Abstract

We study the management of social responsibility in a three-tier supply chain in which a Tier 2 supplier sells to a Tier 1 supplier, which in turn sells to a Tier 0 buyer. The Tier 2 supplier potentially violates social and environmental standards, resulting in harm to the Tier 0 and 1 firms. Each member of the supply chain can exert effort to improve the responsibility in Tier 2, and the efforts of Tiers 0 and 1 are substitutable with one another and complementary to the efforts of Tier 2. We show that in this scenario the buyer’s optimal strategy is one of extremes, consisting of direct control (only Tier 0 works with Tier 2), delegation (only Tier 1 works with Tier 2), or no effort (neither firm works with Tier 2), and we characterize the features of Tiers 0, 1, and 2 that lead the buyer to favor each strategy. Under the buyer’s optimal strategy, we find that selection of Tier 1 and 2 suppliers for greater responsibility or lower cost, as well as increased pressure from external stakeholders (consumers, NGOs, and governments), may increase the chance of a responsibility violation when the buyer shifts from control to delegation.

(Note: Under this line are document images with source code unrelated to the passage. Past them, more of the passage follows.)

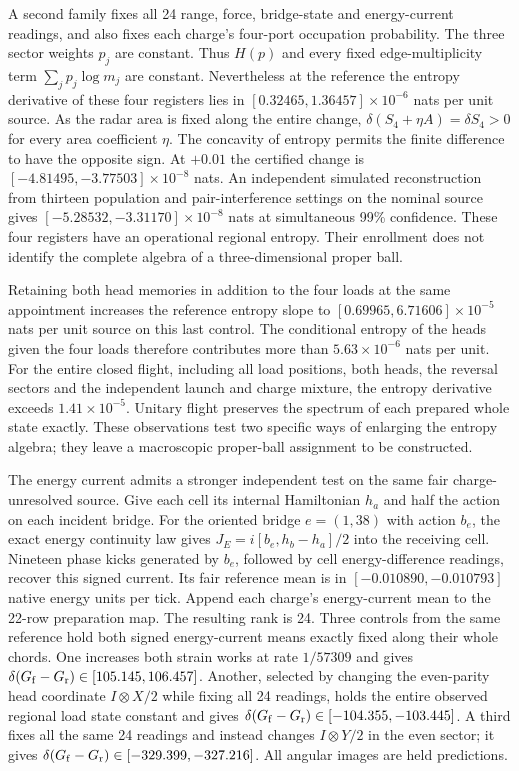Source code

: A second family fixes all 24 range, force, bridge-state and energy-current
readings, and also fixes each charge's four-port occupation probability.
The three sector weights $p_j$ are constant. Thus $H(p)$ and every
fixed edge-multiplicity term $\sum_j p_j\log m_j$ are constant.
Nevertheless at the reference the entropy derivative of these four
registers lies in $[0.32465,1.36457]\times10^{-6}$ nats per unit
source. As the radar area is fixed along the entire change,
$\delta(S_4+\eta A)=\delta S_4>0$ for every area coefficient $\eta$.
The concavity of entropy permits the finite difference to have the
opposite sign. At $+0.01$ the certified change is
$[-4.81495,-3.77503]\times10^{-8}$ nats. An independent simulated
reconstruction from thirteen population and pair-interference settings on
the nominal source gives $[-5.28532,-3.31170]\times10^{-8}$ nats at
simultaneous 99\% confidence. These four registers have an operational
regional entropy. Their enrollment does not identify the complete algebra
of a three-dimensional proper ball.

Retaining both head memories in addition to the four loads at the same
appointment increases the reference entropy slope to
$[0.69965,6.71606]\times10^{-5}$ nats per unit source on this last
control. The conditional entropy of the heads given the four loads
therefore contributes more than $5.63\times10^{-6}$ nats per unit.
For the entire closed flight, including all load positions, both heads,
the reversal sectors and the independent launch and charge mixture,
the entropy derivative exceeds $1.41\times10^{-5}$. Unitary flight
preserves the spectrum of each prepared whole state exactly. These
observations test two specific ways of enlarging the entropy algebra;
they leave a macroscopic proper-ball assignment to be constructed.

The energy current admits a stronger independent test on the same
fair charge-unresolved source. Give each cell its internal Hamiltonian
$h_a$ and half the action on each incident bridge. For the oriented
bridge $e=(1,38)$ with action $b_e$, the exact energy continuity law
gives $J_E=i[b_e,h_b-h_a]/2$ into the receiving cell. Nineteen phase
kicks generated by $b_e$, followed by cell energy-difference readings,
recover this signed current. Its fair reference mean is in
$[-0.010890,-0.010793]$ native energy units per tick.
Append each charge's energy-current mean to the 22-row preparation map.
The resulting rank is 24. Three controls from the same reference hold
both signed energy-current means exactly fixed along their whole
chords. One increases both strain works at rate $1/57309$ and gives
$\delta(G_{\rm f}-G_{\rm r})\in[105.145,106.457]$. Another, selected
by changing the even-parity head coordinate $I\otimes X/2$ while
fixing all 24 readings, holds the entire observed regional load state
constant and gives $\delta(G_{\rm f}-G_{\rm r})\in[-104.355,-103.445]$.
A third fixes all the same 24 readings and instead changes
$I\otimes Y/2$ in the even sector; it gives
$\delta(G_{\rm f}-G_{\rm r})\in[-329.399,-327.216]$.
All angular images are held predictions.

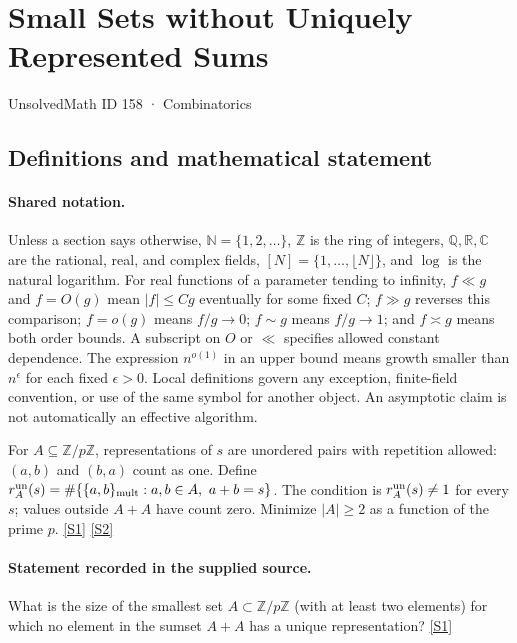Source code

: \documentclass[11pt,a4paper]{article}
\newcommand{\N}{\mathbb{N}}
\newcommand{\Z}{\mathbb{Z}}
\newcommand{\Q}{\mathbb{Q}}
\newcommand{\R}{\mathbb{R}}
\newcommand{\C}{\mathbb{C}}
\newcommand{\sref}[2]{\hyperlink{source:#1:#2}{[S#2]}}
\begin{document}

\setcounter{section}{157}

\section{Small Sets without Uniquely Represented Sums}\label{158}

{\small\sffamily UnsolvedMath ID 158 · Combinatorics}

\subsection{Definitions and mathematical statement}

\paragraph{Shared notation.}Unless a section says otherwise, $\N=\{1,2,\ldots\}$,
$\Z$ is the ring of integers, $\Q,\R,\C$ are the rational, real, and complex
fields, $[N]=\{1,\ldots,\lfloor N\rfloor\}$, and $\log$ is the natural
logarithm. For real functions of a parameter tending to infinity,
$f\ll g$ and $f=O(g)$ mean $|f|\leq Cg$ eventually for some fixed $C$;
$f\gg g$ reverses this comparison; $f=o(g)$ means $f/g\to0$;
$f\sim g$ means $f/g\to1$; and $f\asymp g$ means both order bounds.
A subscript on $O$ or $\ll$ specifies allowed constant dependence.
The expression $n^{o(1)}$ in an upper bound means growth smaller than
$n^\epsilon$ for each fixed $\epsilon>0$. Local definitions govern any
exception, finite-field convention, or use of the same symbol for another
object. An asymptotic claim is not automatically an effective algorithm.



For $A\subseteq\Z/p\Z$, representations of $s$ are unordered pairs with repetition allowed: $(a,b)$ and $(b,a)$ count as one. Define $r_A^{\rm un}(s)=\#\{\{a,b\}_{\rm mult}:a,b\in A,\ a+b=s\}$. The condition is $r_A^{\rm un}(s)\ne1$ for every $s$; values outside $A+A$ have count zero. Minimize $|A|\geq2$ as a function of the prime $p$. \sref{158}{1} \sref{158}{2}

\paragraph{Statement recorded in the supplied source.}
What is the size of the smallest set $A \subset \mathbb{Z}/p\mathbb{Z}$ (with at least two elements) for which no element in the sumset $A + A$ has a unique representation? \sref{158}{1}
\end{document}
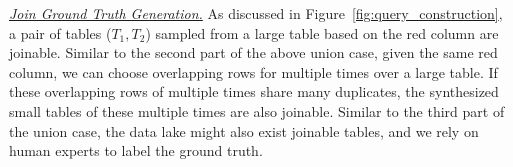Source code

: 






\noindent \underline{\textit{Join Ground Truth Generation.}} 
As discussed in Figure~\ref{fig:query_construction}, a pair of tables (\eg $T_1, T_2$) sampled from a large table based on the red column are joinable. Similar to the second part of the above union case,  given the same red column, we can  choose  overlapping rows for multiple times over a large table. If  these overlapping rows of multiple times share many duplicates, the synthesized small tables of these multiple times are also joinable.
Similar to the third part of the  union case, the data lake might also exist joinable tables, and we rely on human experts to label the ground truth.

We further illustrate how responsibility management differ in three- and two-tier supply chains, and show that perverse reactions to better supplier selection and greater external stakeholder pressure never occur in a two-tier system, demonstrating the unique challenges associated with multitier responsibility management. Lastly, we show that appropriately designed non-compliance penalties to either Tier 0 or 1 when a Tier 2 violation occurs can coordinate the three-tier supply chain, i.e., make it perform like a two-tier system, though such penalties face implementation challenges in practice.